Amazon’s tax arrangements with Luxembourg are being investigated by E.U. regulators, as the online retailer becomes the latest global company to be accused of striking tax-minimising deals with member states that may break bloc rules.
Corporate tax avoidance has come under the spotlight on both sides of the Atlantic in recent years, as perfectly legal deals with authorities help companies save millions of dollars but which critics say is a form of subsidy at ordinary taxpayers’ expense.
The European Commission is examining whether Luxembourg broke E.U. state aid rules by agreeing a deal which allows Amazon to operate almost tax free in Europe.
Amazon is structured so that all online sales in Europe are technically between customers and a Luxembourg company. Despite racking up almost 14 billion euros of sales each year, Amazon’s main European subsidiary, Amazon E.U. Sarl, reports almost no profit.
That is at least partly because it pays hefty fees to its immediate parent Amazon Europe Holding Technologies SCS (AEHT), a tax exempt partnership, in return for using Amazon intellectual property.
The Commission said it was investigating a 2003 deal between Amazon and Luxembourg that underpins this arrangement. The Commission said the agreement could give Amazon an economic advantage over other companies without such rulings.
The U.S. company denied receiving preferential treatment.
“Amazon has received no special tax treatment from Luxembourg, we are subject to the same tax laws as other companies operating here,” it said in a statement.
Luxembourg’s finance ministry said there was no wrongdoing.
“Luxembourg is confident that the allegations of state aid in this case are unsubstantiated and that the Commission investigation will conclude that no special tax treatment or advantage has been awarded to Amazon,” it said in a statement.
Amazon is already locked in a court battle with the U.S. Internal Revenue Service over the arrangement by which the Luxembourg partnership came to enjoy the rights to sell on Amazon’s intellectual property outside the United States.

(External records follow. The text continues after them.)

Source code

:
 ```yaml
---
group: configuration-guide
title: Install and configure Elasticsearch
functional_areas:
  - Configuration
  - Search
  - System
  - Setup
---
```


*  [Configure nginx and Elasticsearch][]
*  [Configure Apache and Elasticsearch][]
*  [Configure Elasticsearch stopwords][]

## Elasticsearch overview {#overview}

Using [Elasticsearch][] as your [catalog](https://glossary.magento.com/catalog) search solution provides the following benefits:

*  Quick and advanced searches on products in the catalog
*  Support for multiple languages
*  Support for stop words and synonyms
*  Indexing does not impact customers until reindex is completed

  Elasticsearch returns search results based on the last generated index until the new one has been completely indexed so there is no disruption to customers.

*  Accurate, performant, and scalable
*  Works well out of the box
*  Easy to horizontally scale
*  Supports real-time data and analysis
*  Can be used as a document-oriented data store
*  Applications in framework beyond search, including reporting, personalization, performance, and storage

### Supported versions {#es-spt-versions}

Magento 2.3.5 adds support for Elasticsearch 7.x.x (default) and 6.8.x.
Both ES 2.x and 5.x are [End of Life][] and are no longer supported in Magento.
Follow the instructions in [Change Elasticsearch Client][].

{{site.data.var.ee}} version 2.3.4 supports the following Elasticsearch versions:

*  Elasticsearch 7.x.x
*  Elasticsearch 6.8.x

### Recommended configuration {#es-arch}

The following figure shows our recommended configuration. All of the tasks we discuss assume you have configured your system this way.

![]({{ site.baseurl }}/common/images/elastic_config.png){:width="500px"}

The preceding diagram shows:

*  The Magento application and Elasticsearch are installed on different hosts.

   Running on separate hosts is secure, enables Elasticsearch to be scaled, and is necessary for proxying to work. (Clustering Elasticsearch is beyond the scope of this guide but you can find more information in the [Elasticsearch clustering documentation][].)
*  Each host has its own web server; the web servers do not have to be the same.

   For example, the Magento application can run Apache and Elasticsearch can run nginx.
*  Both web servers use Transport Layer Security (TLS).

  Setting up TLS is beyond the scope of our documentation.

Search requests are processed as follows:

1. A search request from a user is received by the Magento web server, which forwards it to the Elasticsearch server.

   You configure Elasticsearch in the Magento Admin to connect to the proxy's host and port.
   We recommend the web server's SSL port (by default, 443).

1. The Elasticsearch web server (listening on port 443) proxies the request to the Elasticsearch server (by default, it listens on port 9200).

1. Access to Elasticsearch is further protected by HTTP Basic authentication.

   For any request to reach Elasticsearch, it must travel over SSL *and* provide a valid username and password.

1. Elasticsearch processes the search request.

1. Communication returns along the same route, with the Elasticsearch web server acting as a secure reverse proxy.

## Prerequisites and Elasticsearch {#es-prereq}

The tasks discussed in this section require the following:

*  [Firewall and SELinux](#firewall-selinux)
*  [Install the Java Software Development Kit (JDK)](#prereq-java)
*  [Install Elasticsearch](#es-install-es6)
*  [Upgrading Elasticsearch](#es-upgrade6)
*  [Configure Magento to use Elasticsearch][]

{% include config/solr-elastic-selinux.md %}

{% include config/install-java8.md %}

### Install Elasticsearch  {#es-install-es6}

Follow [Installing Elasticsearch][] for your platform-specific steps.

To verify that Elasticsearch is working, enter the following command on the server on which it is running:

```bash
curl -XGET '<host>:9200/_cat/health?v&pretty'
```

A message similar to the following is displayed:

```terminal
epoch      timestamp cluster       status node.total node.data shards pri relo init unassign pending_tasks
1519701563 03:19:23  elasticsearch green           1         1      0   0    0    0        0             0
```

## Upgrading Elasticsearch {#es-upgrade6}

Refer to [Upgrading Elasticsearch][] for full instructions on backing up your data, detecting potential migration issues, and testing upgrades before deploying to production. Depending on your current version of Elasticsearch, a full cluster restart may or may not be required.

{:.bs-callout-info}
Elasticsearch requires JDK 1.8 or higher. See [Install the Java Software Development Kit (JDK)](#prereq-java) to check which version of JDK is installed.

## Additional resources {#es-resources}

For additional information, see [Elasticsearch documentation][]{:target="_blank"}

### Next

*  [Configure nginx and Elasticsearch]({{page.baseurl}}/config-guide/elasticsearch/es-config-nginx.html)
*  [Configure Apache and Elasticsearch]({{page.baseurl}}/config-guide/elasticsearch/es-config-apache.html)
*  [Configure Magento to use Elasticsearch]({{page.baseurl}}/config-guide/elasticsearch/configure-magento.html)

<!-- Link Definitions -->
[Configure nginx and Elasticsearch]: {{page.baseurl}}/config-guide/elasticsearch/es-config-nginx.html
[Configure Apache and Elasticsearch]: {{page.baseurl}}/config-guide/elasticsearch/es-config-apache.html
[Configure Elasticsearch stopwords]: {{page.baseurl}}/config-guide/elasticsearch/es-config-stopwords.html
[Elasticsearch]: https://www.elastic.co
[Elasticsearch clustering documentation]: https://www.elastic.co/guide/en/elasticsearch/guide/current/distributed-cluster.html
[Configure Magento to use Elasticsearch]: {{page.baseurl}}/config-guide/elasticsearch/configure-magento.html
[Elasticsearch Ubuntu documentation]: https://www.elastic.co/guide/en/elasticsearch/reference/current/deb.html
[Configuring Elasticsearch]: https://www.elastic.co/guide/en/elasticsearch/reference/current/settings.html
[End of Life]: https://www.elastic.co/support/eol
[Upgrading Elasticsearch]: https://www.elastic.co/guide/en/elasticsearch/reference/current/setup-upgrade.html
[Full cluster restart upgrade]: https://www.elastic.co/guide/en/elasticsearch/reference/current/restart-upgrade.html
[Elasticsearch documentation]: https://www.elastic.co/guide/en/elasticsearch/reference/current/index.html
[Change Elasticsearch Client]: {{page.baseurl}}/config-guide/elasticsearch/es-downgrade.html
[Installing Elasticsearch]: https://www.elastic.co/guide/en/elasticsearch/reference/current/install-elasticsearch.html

In court filings, Amazon has denied undercharging AEHT for these rights.
Companies found guilty of breaching E.U. rules on state aid could be forced to repay what Brussels determines to have been the amount of support given.
Amazon joins fellow U.S. company Apple in the Commission’s sights after the watchdog accused Ireland of swerving international tax rules in its tax arrangements with the iPhone maker.
The Commission is also investigating similar deals between coffee chain Starbucks Corp and the Netherlands and Luxembourg tax rulings received by a subsidiary of Italian carmaker Fiat.